Have fun and I will continue to watch. I think the PropII will be well worth the wait.
There are the right number of bits in the first long and in the second for each of those instructions, plus the right number of changes ( bit sets and bit clears ) between the two. It's also what one would expect as there are five words which are in the info block the interpreter needs to use. Following should be some sort of copy/load from Hub code.
If correct, then it narrows down the potential bit swapping possibilities; one of three bits cleared maps to the I (immediate) bit, the other two to bits 0 and 2 (src), the six bits set map to bits 4 through 9 ( src, and lsb of dst ). The set and unchanged bits map to bit 29 and 31 (opc) and the other five to R and the four Condition bits.
Applying that to the constant at 1E8 would be interesting.
As I've pointed out before, given the number of times certain longs are repeated, there's almost no chance that any kind of cumulative enciphering is afoot. This means that the same transformation is being applied to each long.
I've done some analysis on consecutive groups of 6 bits, using all possible rotations of the long and all possible 6-bit XOR patterns, in both forward and reverse order. What I was looking for was a reasonable instruction distribution (i.e. no MUL, MULS, ENC, or ONES; few, if any, WAITxx; lots of JMPRETs (same as JMPs)). So far, nothing stands out. Here's a sample of the program's output:
This, of course, is not a real candidate, since there are no hub instructions. Obviously, I need to hone my filter somewhat.
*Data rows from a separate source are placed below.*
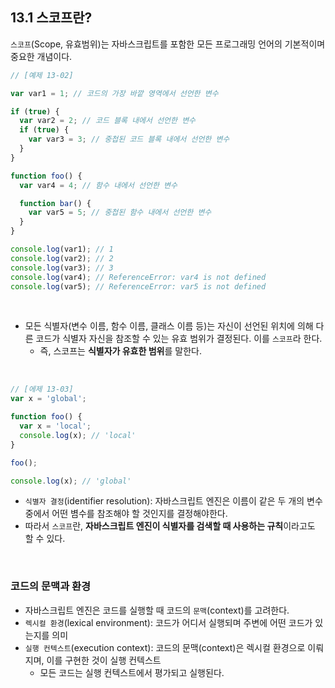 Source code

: ## 13.1 스코프란?
`스코프`(Scope, 유효범위)는 자바스크립트를 포함한 모든 프로그래밍 언어의 기본적이며 중요한 개념이다. 
```js
// [예제 13-02]

var var1 = 1; // 코드의 가장 바깥 영역에서 선언한 변수

if (true) {
  var var2 = 2; // 코드 블록 내에서 선언한 변수
  if (true) {
    var var3 = 3; // 중첩된 코드 블록 내에서 선언한 변수
  }
}

function foo() {
  var var4 = 4; // 함수 내에서 선언한 변수

  function bar() {
    var var5 = 5; // 중첩된 함수 내에서 선언한 변수
  }
}

console.log(var1); // 1
console.log(var2); // 2
console.log(var3); // 3
console.log(var4); // ReferenceError: var4 is not defined
console.log(var5); // ReferenceError: var5 is not defined
```

<br>


- 모든 식별자(변수 이름, 함수 이름, 클래스 이름 등)는 자신이 선언된 위치에 의해 다른 코드가 식별자 자신을 참조할 수 있는 유효 범위가 결정된다. 이를 `스코프`라 한다.
  - 즉, 스코프는 **식별자가 유효한 범위**를 말한다.
 
<br>


```js
// [에제 13-03]
var x = 'global';

function foo() {
  var x = 'local';
  console.log(x); // 'local'
}

foo();

console.log(x); // 'global'

```


- `식별자 결정`(identifier resolution): 자바스크립트 엔진은 이름이 같은 두 개의 변수 중에서 어떤 볌수를 참조해야 할 것인지를 결정해야한다.
- 따라서 `스코프`란, **자바스크립트 엔진이 식별자를 검색할 때 사용하는 규칙**이라고도 할 수 있다.

<br>


### 코드의 문맥과 환경
- 자바스크립트 엔진은 코드를 실행할 때 코드의 `문맥`(context)를 고려한다.
- `렉시컬 환경`(lexical environment): 코드가 어디서 실행되며 주변에 어떤 코드가 있는지를 의미
- `실행 컨텍스트`(execution context): 코드의 문맥(context)은 렉시컬 환경으로 이뤄지며, 이를 구현한 것이 실행 컨텍스트
  - 모든 코드는 실행 컨텍스트에서 평가되고 실행된다.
It's still possible that the target of a MOVI, for example, could be encoded as a MUL, say, to throw people off the scent. I would have to look at the bytecode list to determine if there's any correspondence between their bit patterns and those of the actual ASM instructions they represent. If so, a MOVI in the interpreter would make perfect sense. In any event, I suspect, as you do, that some bit-swapping/nybble-swapping/byte-swapping is taking place. It would be easiest to analyze if the swapping were local, but that 00000008 suggests otherwise and is what originally put me on the trail of rotations. The FFFFFFFF that precedes it suggests that there is no XORing taking place at all. So my next thrust will be looking at likely bit permutations.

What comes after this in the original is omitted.